▸ **Task to carry out**: If a line in the data below contains "files", copy it.

▸ **Stored data entries**:
____

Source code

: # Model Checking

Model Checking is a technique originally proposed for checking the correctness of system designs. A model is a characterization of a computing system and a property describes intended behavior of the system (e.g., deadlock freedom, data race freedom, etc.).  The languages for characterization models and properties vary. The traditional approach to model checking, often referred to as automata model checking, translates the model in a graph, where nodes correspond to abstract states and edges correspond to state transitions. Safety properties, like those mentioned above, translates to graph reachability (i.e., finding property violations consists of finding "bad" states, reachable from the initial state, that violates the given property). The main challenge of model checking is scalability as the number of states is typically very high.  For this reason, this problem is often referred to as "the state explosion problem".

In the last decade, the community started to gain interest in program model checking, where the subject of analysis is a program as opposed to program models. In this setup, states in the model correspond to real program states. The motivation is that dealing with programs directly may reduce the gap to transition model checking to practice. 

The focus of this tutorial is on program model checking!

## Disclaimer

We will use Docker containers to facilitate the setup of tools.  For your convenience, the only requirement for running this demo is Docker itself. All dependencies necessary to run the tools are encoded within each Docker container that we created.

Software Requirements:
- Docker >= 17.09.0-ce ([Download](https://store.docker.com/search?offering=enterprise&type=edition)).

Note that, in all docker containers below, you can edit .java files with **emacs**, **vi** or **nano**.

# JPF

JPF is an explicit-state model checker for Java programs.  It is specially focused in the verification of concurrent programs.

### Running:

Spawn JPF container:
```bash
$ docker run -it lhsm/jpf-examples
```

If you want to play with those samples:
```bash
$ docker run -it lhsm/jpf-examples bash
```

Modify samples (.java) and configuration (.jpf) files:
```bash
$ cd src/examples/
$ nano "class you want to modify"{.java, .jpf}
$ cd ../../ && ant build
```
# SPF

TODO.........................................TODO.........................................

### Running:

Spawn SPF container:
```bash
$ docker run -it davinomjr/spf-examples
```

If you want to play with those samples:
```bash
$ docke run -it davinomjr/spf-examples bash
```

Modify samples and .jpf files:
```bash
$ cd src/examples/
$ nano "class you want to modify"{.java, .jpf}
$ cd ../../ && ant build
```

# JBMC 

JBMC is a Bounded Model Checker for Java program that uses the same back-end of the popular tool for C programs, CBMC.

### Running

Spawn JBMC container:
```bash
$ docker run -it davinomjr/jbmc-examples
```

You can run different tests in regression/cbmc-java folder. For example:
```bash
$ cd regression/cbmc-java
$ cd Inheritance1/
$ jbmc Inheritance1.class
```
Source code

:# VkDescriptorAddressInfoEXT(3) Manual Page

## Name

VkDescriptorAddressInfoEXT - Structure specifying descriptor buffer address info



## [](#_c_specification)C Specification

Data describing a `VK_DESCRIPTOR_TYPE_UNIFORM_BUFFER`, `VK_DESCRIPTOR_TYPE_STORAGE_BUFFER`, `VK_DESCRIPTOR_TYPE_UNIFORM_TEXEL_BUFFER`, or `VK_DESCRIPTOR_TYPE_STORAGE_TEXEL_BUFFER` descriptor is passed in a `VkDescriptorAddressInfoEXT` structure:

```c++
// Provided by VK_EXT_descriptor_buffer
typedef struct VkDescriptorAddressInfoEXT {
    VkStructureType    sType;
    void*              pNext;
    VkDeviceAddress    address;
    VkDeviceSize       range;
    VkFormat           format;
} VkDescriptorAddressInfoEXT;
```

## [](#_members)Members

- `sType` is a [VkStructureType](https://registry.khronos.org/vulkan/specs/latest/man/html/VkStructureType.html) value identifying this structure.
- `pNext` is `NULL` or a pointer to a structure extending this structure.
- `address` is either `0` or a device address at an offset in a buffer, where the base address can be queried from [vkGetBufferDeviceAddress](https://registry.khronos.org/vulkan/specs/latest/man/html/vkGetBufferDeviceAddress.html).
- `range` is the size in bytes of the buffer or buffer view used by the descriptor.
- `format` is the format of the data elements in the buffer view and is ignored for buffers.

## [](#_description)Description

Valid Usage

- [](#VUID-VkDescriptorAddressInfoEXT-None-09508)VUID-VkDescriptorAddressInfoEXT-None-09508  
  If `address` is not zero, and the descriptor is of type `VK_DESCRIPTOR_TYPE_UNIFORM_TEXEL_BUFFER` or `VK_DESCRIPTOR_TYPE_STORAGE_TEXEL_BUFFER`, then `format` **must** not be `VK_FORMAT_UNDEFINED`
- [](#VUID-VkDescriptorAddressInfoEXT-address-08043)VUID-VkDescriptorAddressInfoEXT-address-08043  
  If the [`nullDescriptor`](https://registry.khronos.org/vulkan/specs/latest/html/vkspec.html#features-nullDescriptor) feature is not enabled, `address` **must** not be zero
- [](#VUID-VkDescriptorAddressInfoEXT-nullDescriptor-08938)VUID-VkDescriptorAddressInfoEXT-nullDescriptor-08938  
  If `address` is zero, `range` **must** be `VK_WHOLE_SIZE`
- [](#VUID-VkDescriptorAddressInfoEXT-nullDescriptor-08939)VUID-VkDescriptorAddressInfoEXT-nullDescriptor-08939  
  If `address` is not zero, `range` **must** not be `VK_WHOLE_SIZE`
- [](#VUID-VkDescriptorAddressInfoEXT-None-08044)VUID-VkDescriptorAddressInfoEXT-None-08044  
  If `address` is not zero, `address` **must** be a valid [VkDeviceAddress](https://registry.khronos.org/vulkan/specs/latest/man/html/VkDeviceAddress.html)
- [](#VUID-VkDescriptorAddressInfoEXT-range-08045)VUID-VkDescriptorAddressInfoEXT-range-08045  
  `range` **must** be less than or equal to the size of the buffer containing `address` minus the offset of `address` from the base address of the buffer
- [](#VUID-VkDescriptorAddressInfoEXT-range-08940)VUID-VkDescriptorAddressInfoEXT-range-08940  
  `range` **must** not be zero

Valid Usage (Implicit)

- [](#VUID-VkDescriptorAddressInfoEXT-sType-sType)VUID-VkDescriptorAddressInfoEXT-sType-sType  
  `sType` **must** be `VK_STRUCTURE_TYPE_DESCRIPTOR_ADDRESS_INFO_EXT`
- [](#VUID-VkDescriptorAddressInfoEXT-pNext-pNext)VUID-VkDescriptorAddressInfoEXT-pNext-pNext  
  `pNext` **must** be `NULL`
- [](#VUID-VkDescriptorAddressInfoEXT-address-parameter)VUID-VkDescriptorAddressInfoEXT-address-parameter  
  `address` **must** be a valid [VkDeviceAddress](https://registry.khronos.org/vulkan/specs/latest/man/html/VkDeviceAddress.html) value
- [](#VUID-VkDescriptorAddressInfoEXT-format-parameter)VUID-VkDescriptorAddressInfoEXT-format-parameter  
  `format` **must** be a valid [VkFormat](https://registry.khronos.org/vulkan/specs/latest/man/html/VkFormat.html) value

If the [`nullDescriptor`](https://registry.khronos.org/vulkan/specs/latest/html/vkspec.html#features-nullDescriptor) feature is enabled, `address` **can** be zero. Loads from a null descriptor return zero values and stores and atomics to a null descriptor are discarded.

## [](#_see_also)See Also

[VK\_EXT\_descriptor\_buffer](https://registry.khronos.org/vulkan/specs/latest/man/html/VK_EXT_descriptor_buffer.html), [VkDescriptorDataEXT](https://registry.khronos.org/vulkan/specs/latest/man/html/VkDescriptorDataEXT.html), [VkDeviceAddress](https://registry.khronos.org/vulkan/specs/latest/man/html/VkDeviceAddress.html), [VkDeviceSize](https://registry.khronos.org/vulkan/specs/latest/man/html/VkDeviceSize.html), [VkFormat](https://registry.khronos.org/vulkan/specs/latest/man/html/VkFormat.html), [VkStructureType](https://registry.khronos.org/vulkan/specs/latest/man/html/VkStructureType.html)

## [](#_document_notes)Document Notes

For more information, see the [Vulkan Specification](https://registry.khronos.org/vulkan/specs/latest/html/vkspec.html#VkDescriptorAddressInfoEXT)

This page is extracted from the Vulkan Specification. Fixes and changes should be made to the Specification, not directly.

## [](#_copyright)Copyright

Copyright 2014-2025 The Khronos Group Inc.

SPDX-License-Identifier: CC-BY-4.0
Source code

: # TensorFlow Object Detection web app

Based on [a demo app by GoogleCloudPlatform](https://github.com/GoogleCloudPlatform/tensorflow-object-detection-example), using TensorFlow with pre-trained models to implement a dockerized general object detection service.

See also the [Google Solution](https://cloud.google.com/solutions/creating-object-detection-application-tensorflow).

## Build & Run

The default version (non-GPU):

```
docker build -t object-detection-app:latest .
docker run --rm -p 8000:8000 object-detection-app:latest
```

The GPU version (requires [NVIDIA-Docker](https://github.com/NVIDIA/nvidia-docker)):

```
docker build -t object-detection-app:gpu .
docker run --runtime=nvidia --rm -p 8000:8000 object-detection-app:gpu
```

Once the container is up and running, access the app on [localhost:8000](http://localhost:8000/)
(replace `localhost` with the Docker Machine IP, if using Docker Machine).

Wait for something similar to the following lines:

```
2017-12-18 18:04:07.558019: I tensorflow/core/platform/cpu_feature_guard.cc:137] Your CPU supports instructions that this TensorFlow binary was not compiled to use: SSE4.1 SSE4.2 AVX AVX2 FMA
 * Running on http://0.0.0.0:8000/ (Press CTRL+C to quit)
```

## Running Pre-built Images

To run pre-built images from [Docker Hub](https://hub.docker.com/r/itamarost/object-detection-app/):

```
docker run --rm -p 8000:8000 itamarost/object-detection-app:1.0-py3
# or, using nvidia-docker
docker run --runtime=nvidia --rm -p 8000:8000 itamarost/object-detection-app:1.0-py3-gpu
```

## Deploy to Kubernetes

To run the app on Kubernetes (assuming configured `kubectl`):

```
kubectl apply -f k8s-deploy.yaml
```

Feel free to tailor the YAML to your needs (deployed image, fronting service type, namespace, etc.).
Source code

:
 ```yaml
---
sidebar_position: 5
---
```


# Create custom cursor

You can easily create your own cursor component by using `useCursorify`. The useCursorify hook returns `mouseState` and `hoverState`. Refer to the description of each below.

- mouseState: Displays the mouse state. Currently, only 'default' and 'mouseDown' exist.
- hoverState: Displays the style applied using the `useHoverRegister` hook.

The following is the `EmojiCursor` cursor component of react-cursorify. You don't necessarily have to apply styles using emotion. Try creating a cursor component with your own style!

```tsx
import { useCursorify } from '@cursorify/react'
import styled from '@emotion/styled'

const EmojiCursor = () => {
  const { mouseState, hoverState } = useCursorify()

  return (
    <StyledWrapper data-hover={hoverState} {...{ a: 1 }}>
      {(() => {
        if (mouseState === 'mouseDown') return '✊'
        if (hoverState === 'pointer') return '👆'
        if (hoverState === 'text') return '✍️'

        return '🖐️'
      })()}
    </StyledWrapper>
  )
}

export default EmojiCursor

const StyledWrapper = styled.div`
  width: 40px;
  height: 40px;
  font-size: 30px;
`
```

____

▸ **Result of the task**:
Note that, in all docker containers below, you can edit .java files with **emacs**, **vi** or **nano**.
Modify samples (.java) and configuration (.jpf) files:
Modify samples and .jpf files:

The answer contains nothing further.